私はペンを構えて、宗像さんの話に聞き耳を立てるだけ。宗像さんは私の思いなんて考えずに、話を続けた。
「そうやってプレゼントし始めたらな、みんな喜んでくれて。特にパズルなんかは、幼稚園にプレゼントしたら大好評でな。このときの相手の喜ぶ顔を見るのがとても嬉しくてなぁ」
宗像さん、目はあさっての方向を向いている。よほどそのときのことが嬉しかったんだろうな。おっと、そのことを付箋に書かなきゃ。
「つまり、宗像さんは自分が作ったものを使ってくれる人の喜ぶ顔が見るのが嬉しくて、それを仕事にしようと思ったんですね」
私は確認するように、宗像さんにそう伝えた。すると、宗像さんは予想外の答えを返してきた。
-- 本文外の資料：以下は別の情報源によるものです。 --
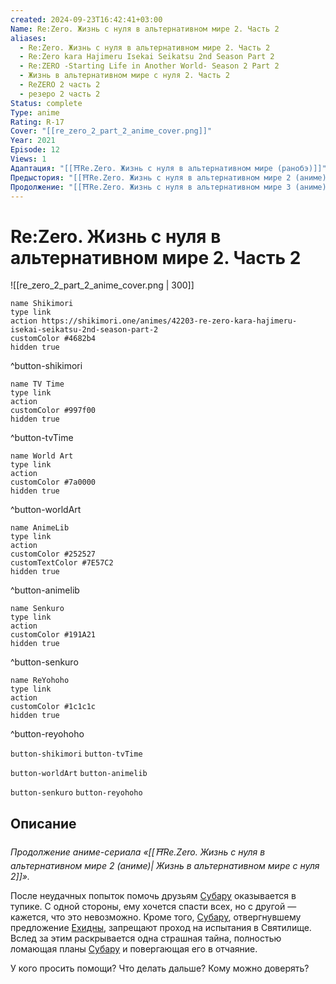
 ```yaml
---
created: 2024-09-23T16:42:41+03:00
Name: Re:Zero. Жизнь с нуля в альтернативном мире 2. Часть 2
aliases:
  - Re:Zero. Жизнь с нуля в альтернативном мире 2. Часть 2
  - Re:Zero kara Hajimeru Isekai Seikatsu 2nd Season Part 2
  - Re:ZERO -Starting Life in Another World- Season 2 Part 2
  - Жизнь в альтернативном мире с нуля 2. Часть 2
  - ReZERO 2 часть 2
  - резеро 2 часть 2
Status: complete
Type: anime
Rating: R-17
Cover: "[[re_zero_2_part_2_anime_cover.png]]"
Year: 2021
Episode: 12
Views: 1
Адаптация: "[[⛩️Re.Zero. Жизнь с нуля в альтернативном мире (ранобэ)]]"
Предыстория: "[[⛩️Re.Zero. Жизнь с нуля в альтернативном мире 2 (аниме)]]"
Продолжение: "[[⛩️Re.Zero. Жизнь с нуля в альтернативном мире 3 (аниме)]]"
---
```


# Re:Zero. Жизнь с нуля в альтернативном мире 2. Часть 2

![[re_zero_2_part_2_anime_cover.png | 300]]

```button
name Shikimori
type link
action https://shikimori.one/animes/42203-re-zero-kara-hajimeru-isekai-seikatsu-2nd-season-part-2
customColor #4682b4
hidden true
```
^button-shikimori

```button
name TV Time
type link
action 
customColor #997f00
hidden true
```
^button-tvTime

```button
name World Art
type link
action 
customColor #7a0000
hidden true
```
^button-worldArt

```button
name AnimeLib
type link
action 
customColor #252527
customTextColor #7E57C2
hidden true
```
^button-animelib

```button
name Senkuro
type link
action 
customColor #191A21
hidden true
```
^button-senkuro

```button
name ReYohoho
type link
action 
customColor #1c1c1c
hidden true
```
^button-reyohoho



`button-shikimori` `button-tvTime`

`button-worldArt` `button-animelib`

`button-senkuro` `button-reyohoho`

## Описание

_Продолжение аниме-сериала «[[⛩️Re.Zero. Жизнь с нуля в альтернативном мире 2 (аниме)| Жизнь в альтернативном мире с нуля 2]]»._

После неудачных попыток помочь друзьям [Субару](https://shikimori.one/characters/118735-subaru-natsuki) оказывается в тупике. С одной стороны, ему хочется спасти всех, но с другой — кажется, что это невозможно. Кроме того, [Субару](https://shikimori.one/characters/118735-subaru-natsuki), отвергнувшему предложение [Ехидны](https://shikimori.one/characters/145877-echidna), запрещают проход на испытания в Святилище. Вслед за этим раскрывается одна страшная тайна, полностью ломающая планы [Субару](https://shikimori.one/characters/118735-subaru-natsuki) и повергающая его в отчаяние.

У кого просить помощи? Что делать дальше? Кому можно доверять?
「いやぁ、趣味でやる分にはそれでいいんだろうけど。それじゃ、費用も持ち出しになっちまうから。今は年金暮らしだから、そんなにお金もかけられないだろ。だから、これでお金を稼がないと暮らせないと思って」
さっきまでいい話を聞かせてもらったと思っていたのだが、予想外の答えに私はとまどった。だが、ここはちゃんと付箋に記録をとらないと。
「えっと、木工細工でお金を稼ぐため、と」
違和感を感じながらも、それを記録したところで時間になった。ここで役割交代。今度は私が話す番だ。
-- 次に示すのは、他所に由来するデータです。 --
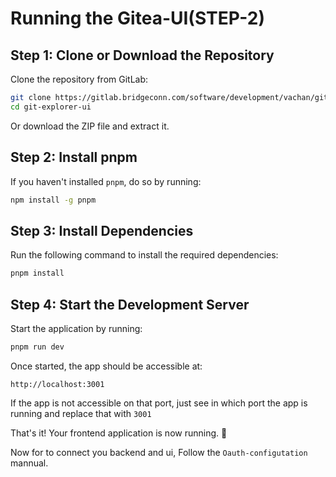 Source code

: # Running the Gitea-UI(STEP-2)

## Step 1: Clone or Download the Repository

Clone the repository from GitLab:

```sh
git clone https://gitlab.bridgeconn.com/software/development/vachan/git-explorer-ui.git
cd git-explorer-ui
```

Or download the ZIP file and extract it.

## Step 2: Install pnpm

If you haven't installed `pnpm`, do so by running:

```sh
npm install -g pnpm
```

## Step 3: Install Dependencies

Run the following command to install the required dependencies:

```sh
pnpm install
```

## Step 4: Start the Development Server

Start the application by running:

```sh
pnpm run dev
```

Once started, the app should be accessible at:

```
http://localhost:3001
```

If the app is not accessible on that port, just see in which port the app is running and replace that with `3001`

That's it! Your frontend application is now running. 🚀

Now for to connect you backend and ui, Follow the `Oauth-configutation` mannual.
「じゃぁ、北川さんはどうしてそのコンサルタントをやろうと思ったんだい?」
ここで、今私が思っている理念を思い切って言葉にしてみた。
「私は、今までさまざまな取引先を見てきて、特に零細企業が潰れていくのを目の当たりにしてきました。こういった小さな会社を救うことができれば。ちょっとしたことを知っているだけで、なんとかなるのに。だから、大手のコンサルが相手にしない、小さな会社を救うためにこの仕事を始めようと思いました」
この言葉は、コンサルタントの仕事をやろうと思った時から考えていたことだ。だからスラスラと出てきた。
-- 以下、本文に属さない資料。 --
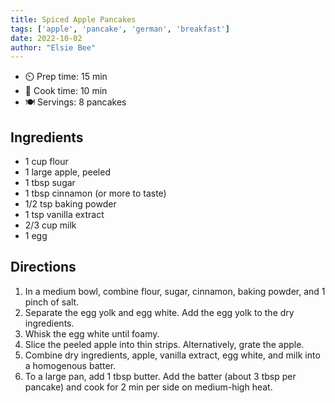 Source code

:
 ```yaml
---
title: Spiced Apple Pancakes
tags: ['apple', 'pancake', 'german', 'breakfast']
date: 2022-10-02
author: "Elsie Bee"
---
```

- ⏲️ Prep time: 15 min
- 🍳 Cook time: 10 min
- 🍽️ Servings: 8 pancakes

## Ingredients

- 1 cup flour
- 1 large apple, peeled
- 1 tbsp sugar
- 1 tbsp cinnamon (or more to taste)
- 1/2 tsp baking powder
- 1 tsp vanilla extract
- 2/3 cup milk
- 1 egg

## Directions

1. In a medium bowl, combine flour, sugar, cinnamon, baking powder, and 1 pinch of salt. 
2. Separate the egg yolk and egg white. Add the egg yolk to the dry ingredients.
3. Whisk the egg white until foamy.
4. Slice the peeled apple into thin strips. Alternatively, grate the apple.
5. Combine dry ingredients, apple, vanilla extract, egg white, and milk into a homogenous batter.
6. To a large pan, add 1 tbsp butter. Add the batter (about 3 tbsp per pancake) and cook for 2 min per side on medium-high heat.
だが、宗像さんは私の言葉を付箋に書こうとしてくれない。それどころか、なんだか眉をひそめている。そして、私の目を見ておもむろにこう言い出した。
「北川さん、あんたそれ、本心で言ってるの?」
どの言葉に思わずドキッとした。宗像さんの言葉はさらに続く。
「あんたの今の言葉、なんか作文を聞いてるみたいだったな。本当にそんなことしたくて起業しようと思ってんのか?」
「本当にって、本心に決まっているじゃないですか」
私はちょっとムキになって言葉を返す。だが宗像さんはこう切り返す。
「さっき早期退職と言っておったが。奥さんいるんじゃろ? それで奥さんを幸せにしてあげられるのかい?」
「妻のことは関係ないんじゃないですか? 私は小さな会社のために……」
「そのキレイ事で、本当にあんたは幸せなのかい?」
宗像さんの言葉は私の胸にぐさりと突き刺さった。私は自らの身を呈しても、この仕事に使命感を持ってやり遂げたいと思っていた。だが、妻の幸せのことを言われると、独立に反対している妻の顔が浮かんできた。
私は妻を犠牲にしてまでこの仕事がしたいのだろうか?
「なにバカなこと言ってるの!」
そう言う妻の顔が浮かんでくる。その言葉を無視して、私が独立をして。それで何が残るのだろうか?
「すまんすまん、つい言いすぎてしもうたわ。実はな、あの羽賀さんからワシも同じことを言われたんじゃよ。じゃから、ついそれを伝えたくてな」
「羽賀先生から?」
「あぁ、この講座は羽賀さんから薦められて参加したんじゃが。その前に羽賀さんと知り合ってな、木工細工でお金を稼ぎたいことを相談したんじゃ。そのときにワシも最初は理想論ばかり口にしておった」
「理想論、ですか」
「あぁ、その時に羽賀さんはワシにこう言ったんじゃ。『それで奥さんは幸せになれますか』って。ここで気づいた。カミさんにいつも迷惑かけて好き勝手なことばかりさせてもらって。もっと大切なことがあったはず。じゃから、ワシはカミさんにも孝行したくて、お金を稼ぎたい。それに気づいたんじゃ」
妻のこと、まったく考えていなかった。というよりも、むしろ犠牲になってほしいとすら考えていた。だが、それで幸せといえるのだろうか?
「はい、お時間です。ではここで、今付箋に書かれてあることが次の三つを満足しているか、ぜひチェックして下さい」
羽賀さんは3つのことをホワイトボードに書きだした。それがこれ。
『お客様』『社会』『社員(家族)』
「ひょっとしたらどこかに偏っていませんか? おそらく多いのは、お客様のためを思って、というのではないでしょうか」
まさに私だ。
「もう一歩進んで、それが社会貢献や地域貢献に繋がる。こういう人もいるでしょう」
私もここまでは考えていた。だが最後のこの言葉が私には効いた。
「この二つだけじゃダメなんです。その事業に関わる人、さらにはその家族、そして自分自身。ここも満足する目的でなければ、事業はうまくいきません。この三者が満足する目的。何のために。これをもう一度考えてみませんか?」
私が、家族が犠牲になってはいけない。まずはここを満たすこと。この思いを大事にしなければ、事業はうまくいかないのか。